■ **TASK PROMPT**
The answer should contain every record below, output exactly.

Records drawn from a dataset:
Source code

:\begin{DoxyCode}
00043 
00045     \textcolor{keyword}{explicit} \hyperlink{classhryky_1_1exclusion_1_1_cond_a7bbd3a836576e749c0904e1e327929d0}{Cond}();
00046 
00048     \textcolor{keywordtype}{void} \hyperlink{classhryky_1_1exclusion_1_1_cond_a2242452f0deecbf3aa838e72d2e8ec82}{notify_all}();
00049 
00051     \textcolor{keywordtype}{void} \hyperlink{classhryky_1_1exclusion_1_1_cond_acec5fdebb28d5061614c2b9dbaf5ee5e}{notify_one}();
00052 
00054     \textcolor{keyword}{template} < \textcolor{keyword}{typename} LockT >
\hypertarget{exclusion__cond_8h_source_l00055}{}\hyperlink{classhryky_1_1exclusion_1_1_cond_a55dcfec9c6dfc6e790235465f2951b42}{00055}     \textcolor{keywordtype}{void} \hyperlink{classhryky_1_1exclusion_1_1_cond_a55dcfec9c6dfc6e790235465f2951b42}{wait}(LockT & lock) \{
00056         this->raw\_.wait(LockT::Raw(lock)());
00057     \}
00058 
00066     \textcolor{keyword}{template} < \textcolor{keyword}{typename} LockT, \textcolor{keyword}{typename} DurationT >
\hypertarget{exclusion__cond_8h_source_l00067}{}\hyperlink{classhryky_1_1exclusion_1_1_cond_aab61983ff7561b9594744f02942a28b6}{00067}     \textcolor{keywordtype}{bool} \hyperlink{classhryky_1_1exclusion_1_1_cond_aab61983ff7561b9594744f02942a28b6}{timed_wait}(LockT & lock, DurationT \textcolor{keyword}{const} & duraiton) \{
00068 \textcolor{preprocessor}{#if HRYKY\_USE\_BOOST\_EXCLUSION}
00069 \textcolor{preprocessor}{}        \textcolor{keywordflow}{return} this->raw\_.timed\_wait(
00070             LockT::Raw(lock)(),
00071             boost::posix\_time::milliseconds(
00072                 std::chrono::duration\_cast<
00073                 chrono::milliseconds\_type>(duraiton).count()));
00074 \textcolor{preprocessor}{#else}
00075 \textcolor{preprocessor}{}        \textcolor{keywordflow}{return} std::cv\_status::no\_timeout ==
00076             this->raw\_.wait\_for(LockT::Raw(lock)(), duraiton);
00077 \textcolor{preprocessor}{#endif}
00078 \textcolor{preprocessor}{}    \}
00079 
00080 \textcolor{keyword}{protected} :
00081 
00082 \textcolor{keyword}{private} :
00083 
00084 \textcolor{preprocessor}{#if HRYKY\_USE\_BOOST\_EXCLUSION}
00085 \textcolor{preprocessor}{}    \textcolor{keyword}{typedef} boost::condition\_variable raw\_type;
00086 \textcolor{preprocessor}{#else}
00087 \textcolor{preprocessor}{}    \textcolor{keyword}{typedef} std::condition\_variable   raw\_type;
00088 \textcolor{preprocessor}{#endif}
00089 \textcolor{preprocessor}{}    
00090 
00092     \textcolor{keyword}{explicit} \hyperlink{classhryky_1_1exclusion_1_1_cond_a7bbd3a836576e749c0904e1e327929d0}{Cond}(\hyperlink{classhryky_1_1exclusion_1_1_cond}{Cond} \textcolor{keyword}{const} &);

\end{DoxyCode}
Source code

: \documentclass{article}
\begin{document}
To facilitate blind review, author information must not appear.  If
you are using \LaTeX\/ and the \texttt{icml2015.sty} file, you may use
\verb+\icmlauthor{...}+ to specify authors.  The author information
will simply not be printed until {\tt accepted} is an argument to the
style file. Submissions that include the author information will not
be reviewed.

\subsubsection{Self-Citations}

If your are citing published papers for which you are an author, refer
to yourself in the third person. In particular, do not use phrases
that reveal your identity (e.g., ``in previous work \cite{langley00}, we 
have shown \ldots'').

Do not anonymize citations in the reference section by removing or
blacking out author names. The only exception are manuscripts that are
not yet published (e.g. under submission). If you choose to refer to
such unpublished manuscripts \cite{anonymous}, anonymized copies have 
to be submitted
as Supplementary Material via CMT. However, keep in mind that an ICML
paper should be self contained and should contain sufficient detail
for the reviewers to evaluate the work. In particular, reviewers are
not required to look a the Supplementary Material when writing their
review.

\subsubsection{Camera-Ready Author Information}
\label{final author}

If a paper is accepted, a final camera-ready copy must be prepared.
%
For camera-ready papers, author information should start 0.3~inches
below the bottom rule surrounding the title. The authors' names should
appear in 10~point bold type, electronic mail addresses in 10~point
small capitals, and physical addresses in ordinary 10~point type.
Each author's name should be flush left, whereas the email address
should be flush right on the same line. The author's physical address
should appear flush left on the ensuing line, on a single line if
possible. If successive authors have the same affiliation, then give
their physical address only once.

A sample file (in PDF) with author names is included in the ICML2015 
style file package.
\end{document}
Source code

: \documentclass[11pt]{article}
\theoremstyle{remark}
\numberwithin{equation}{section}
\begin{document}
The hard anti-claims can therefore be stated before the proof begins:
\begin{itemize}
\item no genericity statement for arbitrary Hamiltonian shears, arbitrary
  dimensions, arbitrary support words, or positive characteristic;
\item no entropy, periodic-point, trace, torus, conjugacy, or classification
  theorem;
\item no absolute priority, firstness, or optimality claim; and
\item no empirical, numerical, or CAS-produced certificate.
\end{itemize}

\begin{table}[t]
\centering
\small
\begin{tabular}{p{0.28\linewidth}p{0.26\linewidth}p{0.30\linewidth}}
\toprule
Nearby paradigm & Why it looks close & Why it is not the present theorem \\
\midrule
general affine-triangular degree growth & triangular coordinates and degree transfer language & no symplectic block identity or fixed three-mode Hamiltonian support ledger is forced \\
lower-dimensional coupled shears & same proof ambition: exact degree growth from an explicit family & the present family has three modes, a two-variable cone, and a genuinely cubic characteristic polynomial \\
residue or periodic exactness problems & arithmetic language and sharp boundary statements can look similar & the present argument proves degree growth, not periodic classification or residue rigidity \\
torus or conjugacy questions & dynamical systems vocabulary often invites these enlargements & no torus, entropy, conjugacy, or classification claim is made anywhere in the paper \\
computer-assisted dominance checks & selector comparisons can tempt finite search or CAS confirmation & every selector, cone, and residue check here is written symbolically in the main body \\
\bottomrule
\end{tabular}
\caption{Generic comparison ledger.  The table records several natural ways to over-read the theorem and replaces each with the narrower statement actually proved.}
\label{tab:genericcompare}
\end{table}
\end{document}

■ **COMPLETED TASK**
Source code

:\begin{DoxyCode}
00043 
00045     \textcolor{keyword}{explicit} \hyperlink{classhryky_1_1exclusion_1_1_cond_a7bbd3a836576e749c0904e1e327929d0}{Cond}();
00046 
00048     \textcolor{keywordtype}{void} \hyperlink{classhryky_1_1exclusion_1_1_cond_a2242452f0deecbf3aa838e72d2e8ec82}{notify_all}();
00049 
00051     \textcolor{keywordtype}{void} \hyperlink{classhryky_1_1exclusion_1_1_cond_acec5fdebb28d5061614c2b9dbaf5ee5e}{notify_one}();
00052 
00054     \textcolor{keyword}{template} < \textcolor{keyword}{typename} LockT >
\hypertarget{exclusion__cond_8h_source_l00055}{}\hyperlink{classhryky_1_1exclusion_1_1_cond_a55dcfec9c6dfc6e790235465f2951b42}{00055}     \textcolor{keywordtype}{void} \hyperlink{classhryky_1_1exclusion_1_1_cond_a55dcfec9c6dfc6e790235465f2951b42}{wait}(LockT & lock) \{
00056         this->raw\_.wait(LockT::Raw(lock)());
00057     \}
00058 
00066     \textcolor{keyword}{template} < \textcolor{keyword}{typename} LockT, \textcolor{keyword}{typename} DurationT >
\hypertarget{exclusion__cond_8h_source_l00067}{}\hyperlink{classhryky_1_1exclusion_1_1_cond_aab61983ff7561b9594744f02942a28b6}{00067}     \textcolor{keywordtype}{bool} \hyperlink{classhryky_1_1exclusion_1_1_cond_aab61983ff7561b9594744f02942a28b6}{timed_wait}(LockT & lock, DurationT \textcolor{keyword}{const} & duraiton) \{
00068 \textcolor{preprocessor}{#if HRYKY\_USE\_BOOST\_EXCLUSION}
00069 \textcolor{preprocessor}{}        \textcolor{keywordflow}{return} this->raw\_.timed\_wait(
00070             LockT::Raw(lock)(),
00071             boost::posix\_time::milliseconds(
00072                 std::chrono::duration\_cast<
00073                 chrono::milliseconds\_type>(duraiton).count()));
00074 \textcolor{preprocessor}{#else}
00075 \textcolor{preprocessor}{}        \textcolor{keywordflow}{return} std::cv\_status::no\_timeout ==
00076             this->raw\_.wait\_for(LockT::Raw(lock)(), duraiton);
00077 \textcolor{preprocessor}{#endif}
00078 \textcolor{preprocessor}{}    \}
00079 
00080 \textcolor{keyword}{protected} :
00081 
00082 \textcolor{keyword}{private} :
00083 
00084 \textcolor{preprocessor}{#if HRYKY\_USE\_BOOST\_EXCLUSION}
00085 \textcolor{preprocessor}{}    \textcolor{keyword}{typedef} boost::condition\_variable raw\_type;
00086 \textcolor{preprocessor}{#else}
00087 \textcolor{preprocessor}{}    \textcolor{keyword}{typedef} std::condition\_variable   raw\_type;
00088 \textcolor{preprocessor}{#endif}
00089 \textcolor{preprocessor}{}    
00090 
00092     \textcolor{keyword}{explicit} \hyperlink{classhryky_1_1exclusion_1_1_cond_a7bbd3a836576e749c0904e1e327929d0}{Cond}(\hyperlink{classhryky_1_1exclusion_1_1_cond}{Cond} \textcolor{keyword}{const} &);

\end{DoxyCode}
Source code

: \documentclass{article}
\begin{document}
To facilitate blind review, author information must not appear.  If
you are using \LaTeX\/ and the \texttt{icml2015.sty} file, you may use
\verb+\icmlauthor{...}+ to specify authors.  The author information
will simply not be printed until {\tt accepted} is an argument to the
style file. Submissions that include the author information will not
be reviewed.

\subsubsection{Self-Citations}

If your are citing published papers for which you are an author, refer
to yourself in the third person. In particular, do not use phrases
that reveal your identity (e.g., ``in previous work \cite{langley00}, we 
have shown \ldots'').

Do not anonymize citations in the reference section by removing or
blacking out author names. The only exception are manuscripts that are
not yet published (e.g. under submission). If you choose to refer to
such unpublished manuscripts \cite{anonymous}, anonymized copies have 
to be submitted
as Supplementary Material via CMT. However, keep in mind that an ICML
paper should be self contained and should contain sufficient detail
for the reviewers to evaluate the work. In particular, reviewers are
not required to look a the Supplementary Material when writing their
review.

\subsubsection{Camera-Ready Author Information}
\label{final author}

If a paper is accepted, a final camera-ready copy must be prepared.
%
For camera-ready papers, author information should start 0.3~inches
below the bottom rule surrounding the title. The authors' names should
appear in 10~point bold type, electronic mail addresses in 10~point
small capitals, and physical addresses in ordinary 10~point type.
Each author's name should be flush left, whereas the email address
should be flush right on the same line. The author's physical address
should appear flush left on the ensuing line, on a single line if
possible. If successive authors have the same affiliation, then give
their physical address only once.

A sample file (in PDF) with author names is included in the ICML2015 
style file package.
\end{document}
Source code

: \documentclass[11pt]{article}
\theoremstyle{remark}
\numberwithin{equation}{section}
\begin{document}
The hard anti-claims can therefore be stated before the proof begins:
\begin{itemize}
\item no genericity statement for arbitrary Hamiltonian shears, arbitrary
  dimensions, arbitrary support words, or positive characteristic;
\item no entropy, periodic-point, trace, torus, conjugacy, or classification
  theorem;
\item no absolute priority, firstness, or optimality claim; and
\item no empirical, numerical, or CAS-produced certificate.
\end{itemize}

\begin{table}[t]
\centering
\small
\begin{tabular}{p{0.28\linewidth}p{0.26\linewidth}p{0.30\linewidth}}
\toprule
Nearby paradigm & Why it looks close & Why it is not the present theorem \\
\midrule
general affine-triangular degree growth & triangular coordinates and degree transfer language & no symplectic block identity or fixed three-mode Hamiltonian support ledger is forced \\
lower-dimensional coupled shears & same proof ambition: exact degree growth from an explicit family & the present family has three modes, a two-variable cone, and a genuinely cubic characteristic polynomial \\
residue or periodic exactness problems & arithmetic language and sharp boundary statements can look similar & the present argument proves degree growth, not periodic classification or residue rigidity \\
torus or conjugacy questions & dynamical systems vocabulary often invites these enlargements & no torus, entropy, conjugacy, or classification claim is made anywhere in the paper \\
computer-assisted dominance checks & selector comparisons can tempt finite search or CAS confirmation & every selector, cone, and residue check here is written symbolically in the main body \\
\bottomrule
\end{tabular}
\caption{Generic comparison ledger.  The table records several natural ways to over-read the theorem and replaces each with the narrower statement actually proved.}
\label{tab:genericcompare}
\end{table}
\end{document}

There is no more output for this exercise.